Chicago red-light camera case could affect the suburbs
Attorneys have renewed their fight against Chicago's red-light camera program in a case that also could decide the future of the cameras in the suburbs.
The pitch to the courts that the cameras should be turned off statewide is a secondary argument in a case that has begun in Cook County court.
Last year, the Illinois Supreme Court declined a full ruling on Chicago's camera law because two justices recused themselves from the case and the other five were split. So the law stayed in place.
Attorney Patrick Keating said that means a similar case can go forward again with new plaintiffs, and a hearing is set for next week in Chicago.
Keating argues that because the Illinois law allows red-light cameras in suburban counties but not in dozens of downstate counties, it's unfair and violates the state constitution.
"We believe the state red-light camera law sets a dangerous precedent in allowing the legislature to set different laws for urban and rural areas," Keating said.

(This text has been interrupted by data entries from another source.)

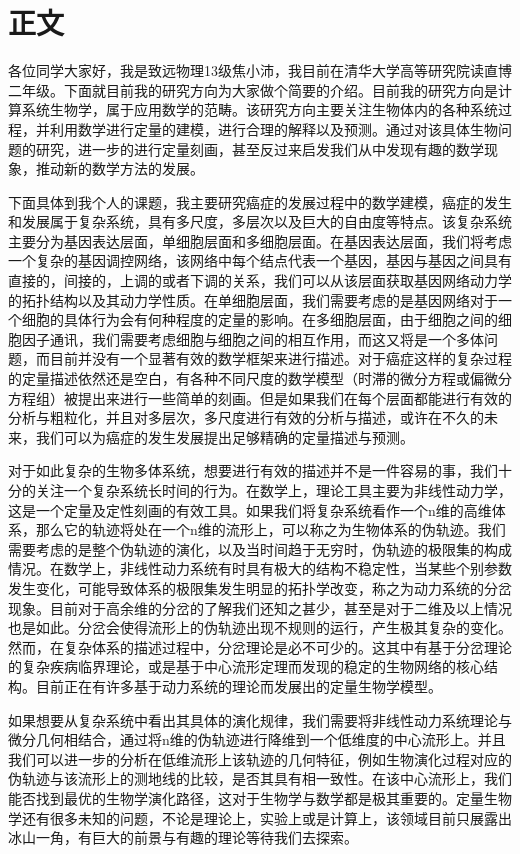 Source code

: 

\section{正文}
各位同学大家好，我是致远物理13级焦小沛，我目前在清华大学高等研究院读直博二年级。下面就目前我的研究方向为大家做个简要的介绍。目前我的研究方向是计算系统生物学，属于应用数学的范畴。该研究方向主要关注生物体内的各种系统过程，并利用数学进行定量的建模，进行合理的解释以及预测。通过对该具体生物问题的研究，进一步的进行定量刻画，甚至反过来启发我们从中发现有趣的数学现象，推动新的数学方法的发展。

下面具体到我个人的课题，我主要研究癌症的发展过程中的数学建模，癌症的发生和发展属于复杂系统，具有多尺度，多层次以及巨大的自由度等特点。该复杂系统主要分为基因表达层面，单细胞层面和多细胞层面。在基因表达层面，我们将考虑一个复杂的基因调控网络，该网络中每个结点代表一个基因，基因与基因之间具有直接的，间接的，上调的或者下调的关系，我们可以从该层面获取基因网络动力学的拓扑结构以及其动力学性质。在单细胞层面，我们需要考虑的是基因网络对于一个细胞的具体行为会有何种程度的定量的影响。在多细胞层面，由于细胞之间的细胞因子通讯，我们需要考虑细胞与细胞之间的相互作用，而这又将是一个多体问题，而目前并没有一个显著有效的数学框架来进行描述。对于癌症这样的复杂过程的定量描述依然还是空白，有各种不同尺度的数学模型（时滞的微分方程或偏微分方程组）被提出来进行一些简单的刻画。但是如果我们在每个层面都能进行有效的分析与粗粒化，并且对多层次，多尺度进行有效的分析与描述，或许在不久的未来，我们可以为癌症的发生发展提出足够精确的定量描述与预测。


对于如此复杂的生物多体系统，想要进行有效的描述并不是一件容易的事，我们十分的关注一个复杂系统长时间的行为。在数学上，理论工具主要为非线性动力学，这是一个定量及定性刻画的有效工具。如果我们将复杂系统看作一个n维的高维体系，那么它的轨迹将处在一个n维的流形上，可以称之为生物体系的伪轨迹。我们需要考虑的是整个伪轨迹的演化，以及当时间趋于无穷时，伪轨迹的极限集的构成情况。在数学上，非线性动力系统有时具有极大的结构不稳定性，当某些个别参数发生变化，可能导致体系的极限集发生明显的拓扑学改变，称之为动力系统的分岔现象。目前对于高余维的分岔的了解我们还知之甚少，甚至是对于二维及以上情况也是如此。分岔会使得流形上的伪轨迹出现不规则的运行，产生极其复杂的变化。然而，在复杂体系的描述过程中，分岔理论是必不可少的。这其中有基于分岔理论的复杂疾病临界理论\cite{1}，或是基于中心流形定理而发现的稳定的生物网络的核心结构\cite{2}。目前正在有许多基于动力系统的理论而发展出的定量生物学模型。


如果想要从复杂系统中看出其具体的演化规律，我们需要将非线性动力系统理论与微分几何相结合，通过将n维的伪轨迹进行降维到一个低维度的中心流形上。并且我们可以进一步的分析在低维流形上该轨迹的几何特征，例如生物演化过程对应的伪轨迹与该流形上的测地线的比较，是否其具有相一致性。在该中心流形上，我们能否找到最优的生物学演化路径，这对于生物学与数学都是极其重要的。定量生物学还有很多未知的问题，不论是理论上，实验上或是计算上，该领域目前只展露出冰山一角，有巨大的前景与有趣的理论等待我们去探索。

In court documents, Chicago attorneys argue Keating shouldn't have another shot at trying what they argue is the same case. And they argue a law can affect some parts of the state and not others in certain cases.
The counties and towns allowed to have cameras "are distinguished from all others in Illinois by their density and proximity to major urban centers," they argue. In other words, there's more traffic, so more traffic safety measures are justified, they say.
Keating wants the Chicago law tossed out, and the courts could address it without touching the statewide law that allows for the cameras in the suburbs.